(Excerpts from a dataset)
- - - - -

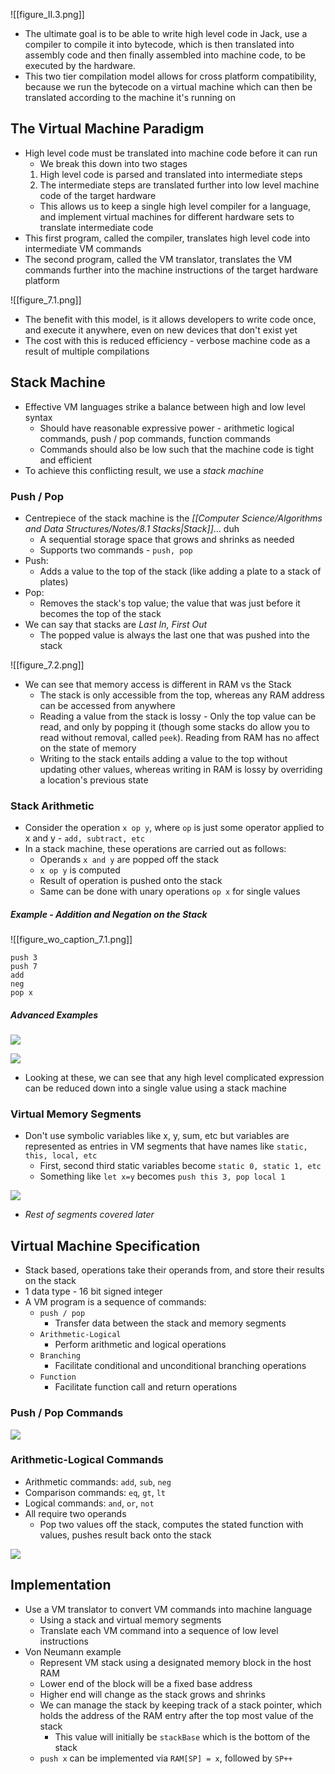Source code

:![[figure_II.3.png]]

- The ultimate goal is to be able to write high level code in Jack, use a compiler to compile it into bytecode, which is then translated into assembly code and then finally assembled into machine code, to be executed by the hardware.
- This two tier compilation model allows for cross platform compatibility, because we run the bytecode on a virtual machine which can then be translated according to the machine it's running on

## The Virtual Machine Paradigm
- High level code must be translated into machine code before it can run
	- We break this down into two stages
	1. High level code is parsed and translated into intermediate steps
	2. The intermediate steps are translated further into low level machine code of the target hardware
	- This allows us to keep a single high level compiler for a language, and implement virtual machines for different hardware sets to translate intermediate code
- This first program, called the compiler, translates high level code into intermediate VM commands
- The second program, called the VM translator, translates the VM commands further into the machine instructions of the target hardware platform 

![[figure_7.1.png]]

- The benefit with this model, is it allows developers to write code once, and execute it anywhere, even on new devices that don't exist yet
- The cost with this is reduced efficiency - verbose machine code as a result of multiple compilations

## Stack Machine
- Effective VM languages strike a balance between high and low level syntax
	- Should have reasonable expressive power - arithmetic logical commands, push / pop commands, function commands
	- Commands should also be low such that the machine code is tight and efficient
- To achieve this conflicting result, we use a *stack machine*

### Push / Pop
- Centrepiece of the stack machine is the *[[Computer Science/Algorithms and Data Structures/Notes/8.1 Stacks|Stack]]*… duh
	- A sequential storage space that grows and shrinks as needed
	- Supports two commands - `push, pop`
- Push:
	- Adds a value to the top of the stack (like adding a plate to a stack of plates)
- Pop:
	- Removes the stack's top value; the value that was just before it becomes the top of the stack
- We can say that stacks are *Last In, First Out*
	- The popped value is always the last one that was pushed into the stack

![[figure_7.2.png]]

- We can see that memory access is different in RAM vs the Stack
	- The stack is only accessible from the top, whereas any RAM address can be accessed from anywhere
	- Reading a value from the stack is lossy - Only the top value can be read, and only by popping it (though some stacks do allow you to read without removal, called `peek`). Reading from RAM has no affect on the state of memory
	- Writing to the stack entails adding a value to the top without updating other values, whereas writing in RAM is lossy by overriding a location's previous state

### Stack Arithmetic
- Consider the operation `x op y`, where `op` is just some operator applied to x and y - `add, subtract, etc`
- In a stack machine, these operations are carried out as follows:
	- Operands `x and y` are popped off the stack
	- `x op y` is computed
	- Result of operation is pushed onto the stack
	- Same can be done with unary operations `op x` for single values

##### Example - Addition and Negation on the Stack

![[figure_wo_caption_7.1.png]]

```
push 3
push 7
add
neg
pop x
```

##### Advanced Examples

![](Images/figure_7.3a.png)

![](Images/figure_7.3b.png)

- Looking at these, we can see that any high level complicated expression can be reduced down into a single value using a stack machine

### Virtual Memory Segments
- Don't use symbolic variables like x, y, sum, etc but variables are represented as entries in VM segments that have names like `static, this, local, etc`
	- First, second third static variables become `static 0, static 1, etc`
	- Something like `let x=y` becomes `push this 3, pop local 1`

![](Images/Pasted%20image%2020230822130944.png)

- *Rest of segments covered later*
## Virtual Machine Specification
- Stack based, operations take their operands from, and store their results on the stack
- 1 data type - 16 bit signed integer
- A VM program is a sequence of commands:
	- `push / pop`
		- Transfer data between the stack and memory segments
	- `Arithmetic-Logical`
		- Perform arithmetic and logical operations
	- `Branching` 
		- Facilitate conditional and unconditional branching operations
	- `Function`
		- Facilitate function call and return operations

### Push / Pop Commands

![](Images/Pasted%20image%2020230822131537.png)

### Arithmetic-Logical Commands
- Arithmetic commands: `add`, `sub`, `neg`
- Comparison commands: `eq`, `gt`, `lt`
- Logical commands: `and`, `or`, `not`
- All require two operands
	- Pop two values off the stack, computes the stated function with values, pushes result back onto the stack

![](Images/figure_7.5.png)

## Implementation
- Use a VM translator to convert VM commands into machine language
	- Using a stack and virtual memory segments
	- Translate each VM command into a sequence of low level instructions
- Von Neumann example
	- Represent VM stack using a designated memory block in the host RAM
	- Lower end of the block will be a fixed base address
	- Higher end will change as the stack grows and shrinks
	- We can manage the stack by keeping track of a stack pointer, which holds the address of the RAM entry after the top most value of the stack
		- This value will initially be `stackBase` which is the bottom of the stack
	- `push x` can be implemented via `RAM[SP] = x`, followed by `SP++`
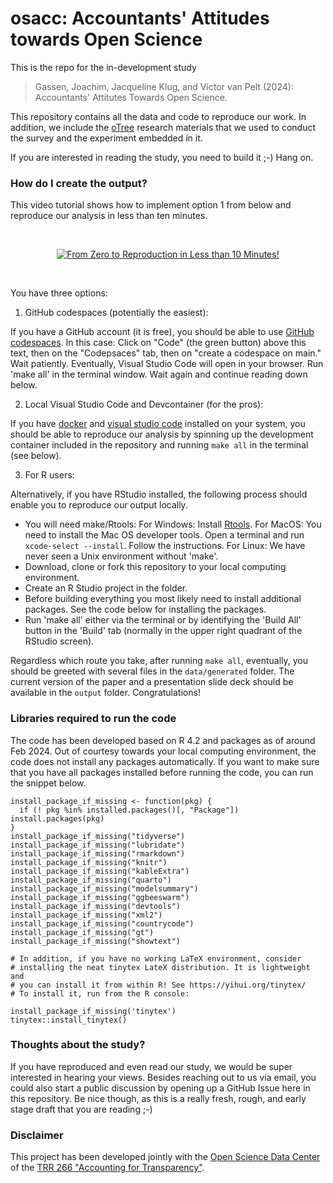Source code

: osacc: Accountants' Attitudes towards Open Science
================

This is the repo for the in-development study

> Gassen, Joachim, Jacqueline Klug, and Victor van Pelt (2024): Accountants' Attitutes Towards Open Science.

This repository contains all the data and code to reproduce our work. In addition, we include the [oTree](https://www.otree.org) research materials that we used to conduct the survey and the experiment embedded in it.

If you are interested in reading the study, you need to build it ;-) Hang on.


### How do I create the output?

This video tutorial shows how to implement option 1 from below and reproduce our analysis in less than ten minutes. 

<p>&nbsp;</p>
<p align="center">
<a href="https://www.youtube.com/watch?v=rGf-gJgkZ38">
<img src="https://img.youtube.com/vi/rGf-gJgkZ38/mqdefault.jpg" alt="From Zero to Reproduction in Less than 10 Minutes!">
</a>
</p>
<p>&nbsp;</p>


You have three options: 

1. GitHub codespaces (potentially the easiest): 

If you have a GitHub account (it is free), you should be able to use [GitHub codespaces](https://github.com/features/codespaces). In this case: Click on "Code" (the green button) above this text, then on the "Codepsaces" tab, then on "create a codespace on main." Wait patiently. Eventually, Visual Studio Code will open in your browser. Run 'make all' in the terminal window. Wait again and continue reading down below.

2. Local Visual Studio Code and Devcontainer (for the pros): 

If you have [docker](https://www.docker.com) and [visual studio code](https://code.visualstudio.com) installed on your system, you should be able to reproduce our analysis by spinning up the development container included in the repository and running `make all` in the terminal (see below).

3. For R users:

Alternatively, if you have RStudio installed, the following process should enable you to reproduce our output locally.

- You will need make/Rtools: For Windows: Install [Rtools](https://cran.r-project.org/bin/windows/Rtools/). For MacOS: You need to install the Mac OS developer tools. Open a terminal and run `xcode-select --install`. Follow the instructions. For Linux: We have never seen a Unix environment without 'make'. 
- Download, clone or fork this repository to your local computing environment.
- Create an R Studio project in the folder.
- Before building everything you most likely need to install additional packages. See the code below for installing the packages.
- Run 'make all' either via the terminal or by identifying the 'Build All' button in the 'Build' tab (normally in the upper right quadrant of the RStudio screen). 

Regardless which route you take, after running `make all`, eventually, you should be greeted with several files in the `data/generated` folder. The current version of the paper and a presentation slide deck should be available in the `output` folder. Congratulations! 


### Libraries required to run the code

The code has been developed based on R 4.2 and packages as of around Feb 2024. Out of courtesy towards your local computing environment, the code does not install any packages automatically. If you want to make sure that you have all packages installed before running the code, you can run the snippet below.

```
install_package_if_missing <- function(pkg) {
  if (! pkg %in% installed.packages()[, "Package"]) install.packages(pkg)
}
install_package_if_missing("tidyverse")
install_package_if_missing("lubridate")
install_package_if_missing("rmarkdown")
install_package_if_missing("knitr")
install_package_if_missing("kableExtra")
install_package_if_missing("quarto")
install_package_if_missing("modelsummary")
install_package_if_missing("ggbeeswarm")
install_package_if_missing("devtools")
install_package_if_missing("xml2")
install_package_if_missing("countrycode")
install_package_if_missing("gt")
install_package_if_missing("showtext")

# In addition, if you have no working LaTeX environment, consider
# installing the neat tinytex LateX distribution. It is lightweight and
# you can install it from within R! See https://yihui.org/tinytex/
# To install it, run from the R console:

install_package_if_missing('tinytex')
tinytex::install_tinytex()
```

### Thoughts about the study?

If you have reproduced and even read our study, we would be super interested in hearing your views. Besides reaching out to us via email, you could also start a public discussion by opening up a GitHub Issue here in this repository. Be nice though, as this is a really fresh, rough, and early stage draft that you are reading ;-)


### Disclaimer

This project has been developed jointly with the [Open Science Data Center](https://www.accounting-for-transparency.de/projects/open-science-data-center/) of the [TRR 266 "Accounting for Transparency"](https://www.accounting-for-transparency.de). 
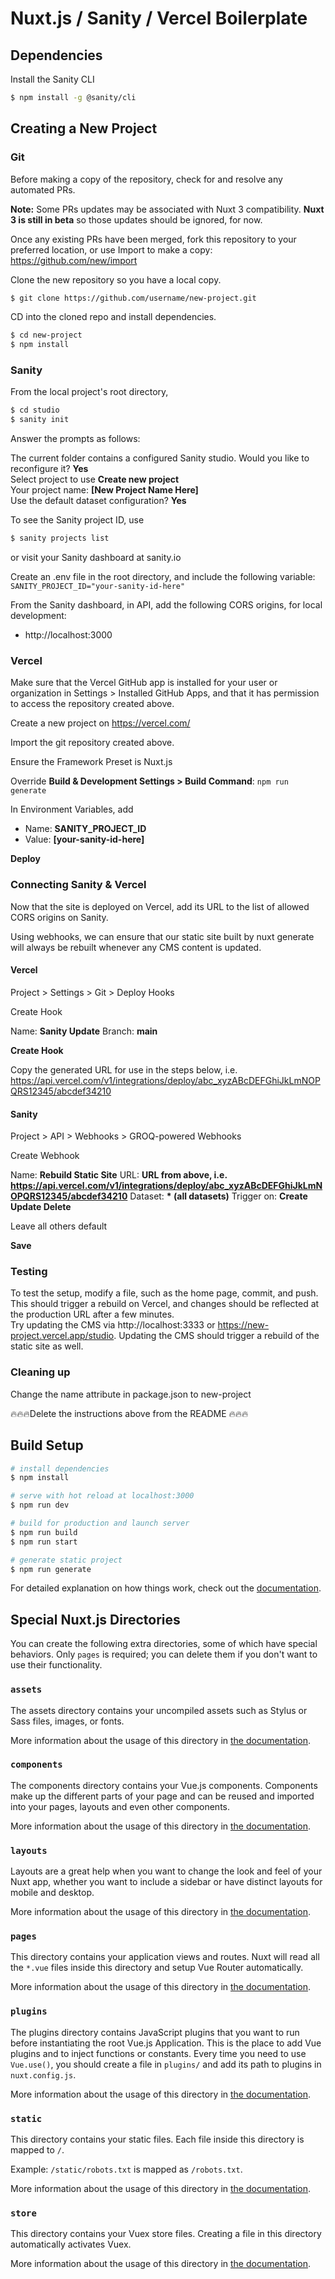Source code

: # Nuxt.js / Sanity / Vercel Boilerplate

## Dependencies
Install the Sanity CLI
```bash
$ npm install -g @sanity/cli
```

## Creating a New Project
### Git
Before making a copy of the repository, check for and resolve any automated PRs.

**Note:** Some PRs updates may be associated with Nuxt 3 compatibility. **Nuxt 3 is still in beta** so those updates should be ignored, for now.

Once any existing PRs have been merged, fork this repository to your preferred location, or use Import to make a copy: https://github.com/new/import

Clone the new repository so you have a local copy.
```bash
$ git clone https://github.com/username/new-project.git
```

CD into the cloned repo and install dependencies.
```bash
$ cd new-project
$ npm install
```

### Sanity
From the local project's root directory,
```bash
$ cd studio
$ sanity init
```
Answer the prompts as follows:

The current folder contains a configured Sanity studio. Would you like to reconfigure it? __Yes__  
Select project to use __Create new project__  
Your project name: __[New Project Name Here]__  
Use the default dataset configuration? __Yes__

To see the Sanity project ID, use
```bash
$ sanity projects list
```
or visit your Sanity dashboard at sanity.io

Create an .env  file in the root directory, and include the following variable:  
``
SANITY_PROJECT_ID="your-sanity-id-here"
``

From the Sanity dashboard, in API, add the following CORS origins, for local development:
- http://localhost:3000

### Vercel
Make sure that the Vercel GitHub app is installed for your user or organization in Settings > Installed GitHub Apps, and that it has permission to access the repository created above.

Create a new project on https://vercel.com/

Import the git repository created above.

Ensure the Framework Preset is Nuxt.js

Override __Build & Development Settings > Build Command__: `npm run generate`

In Environment Variables, add
- Name: __SANITY_PROJECT_ID__
- Value: __[your-sanity-id-here]__

__Deploy__

### Connecting Sanity & Vercel
Now that the site is deployed on Vercel, add its URL to the list of allowed CORS origins on Sanity.

Using webhooks, we can ensure that our static site built by nuxt generate will always be rebuilt whenever any CMS content is updated.
#### Vercel
Project > Settings > Git > Deploy Hooks

Create Hook

Name: __Sanity Update__
Branch: __main__

__Create Hook__

Copy the generated URL for use in the steps below, i.e.
https://api.vercel.com/v1/integrations/deploy/abc_xyzABcDEFGhiJkLmNOPQRS12345/abcdef34210

#### Sanity
Project > API > Webhooks > GROQ-powered Webhooks

Create Webhook

Name: __Rebuild Static Site__
URL: __URL from above, i.e. https://api.vercel.com/v1/integrations/deploy/abc_xyzABcDEFGhiJkLmNOPQRS12345/abcdef34210__
Dataset: __* (all datasets)__
Trigger on: __Create Update Delete__

Leave all others default

__Save__

### Testing
To test the setup, modify a file, such as the home page, commit, and push.  
This should trigger a rebuild on Vercel, and changes should be reflected at the production URL after a few minutes.  
Try updating the CMS via http://localhost:3333 or https://new-project.vercel.app/studio. Updating the CMS should trigger a rebuild of the static site as well.

### Cleaning up
Change the name attribute in package.json to new-project

:fire::fire::fire:Delete the instructions above from the README :fire::fire::fire:
## Build Setup

```bash
# install dependencies
$ npm install

# serve with hot reload at localhost:3000
$ npm run dev

# build for production and launch server
$ npm run build
$ npm run start

# generate static project
$ npm run generate
```

For detailed explanation on how things work, check out the [documentation](https://nuxtjs.org).

## Special Nuxt.js Directories

You can create the following extra directories, some of which have special behaviors. Only `pages` is required; you can delete them if you don't want to use their functionality.

### `assets`

The assets directory contains your uncompiled assets such as Stylus or Sass files, images, or fonts.

More information about the usage of this directory in [the documentation](https://nuxtjs.org/docs/2.x/directory-structure/assets).

### `components`

The components directory contains your Vue.js components. Components make up the different parts of your page and can be reused and imported into your pages, layouts and even other components.

More information about the usage of this directory in [the documentation](https://nuxtjs.org/docs/2.x/directory-structure/components).

### `layouts`

Layouts are a great help when you want to change the look and feel of your Nuxt app, whether you want to include a sidebar or have distinct layouts for mobile and desktop.

More information about the usage of this directory in [the documentation](https://nuxtjs.org/docs/2.x/directory-structure/layouts).


### `pages`

This directory contains your application views and routes. Nuxt will read all the `*.vue` files inside this directory and setup Vue Router automatically.

More information about the usage of this directory in [the documentation](https://nuxtjs.org/docs/2.x/get-started/routing).

### `plugins`

The plugins directory contains JavaScript plugins that you want to run before instantiating the root Vue.js Application. This is the place to add Vue plugins and to inject functions or constants. Every time you need to use `Vue.use()`, you should create a file in `plugins/` and add its path to plugins in `nuxt.config.js`.

More information about the usage of this directory in [the documentation](https://nuxtjs.org/docs/2.x/directory-structure/plugins).

### `static`

This directory contains your static files. Each file inside this directory is mapped to `/`.

Example: `/static/robots.txt` is mapped as `/robots.txt`.

More information about the usage of this directory in [the documentation](https://nuxtjs.org/docs/2.x/directory-structure/static).

### `store`

This directory contains your Vuex store files. Creating a file in this directory automatically activates Vuex.

More information about the usage of this directory in [the documentation](https://nuxtjs.org/docs/2.x/directory-structure/store).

- - - - -

> **PROBLEM DESCRIPTION**
Your answer should be the lines above, from the line containing "Answer the prompts" up to and including the line containing "To see the Sanity project ID, use", reproduced exactly and with nothing else.

> **EXERCISE ANSWER**
Answer the prompts as follows:

The current folder contains a configured Sanity studio. Would you like to reconfigure it? __Yes__  
Select project to use __Create new project__  
Your project name: __[New Project Name Here]__  
Use the default dataset configuration? __Yes__

To see the Sanity project ID, use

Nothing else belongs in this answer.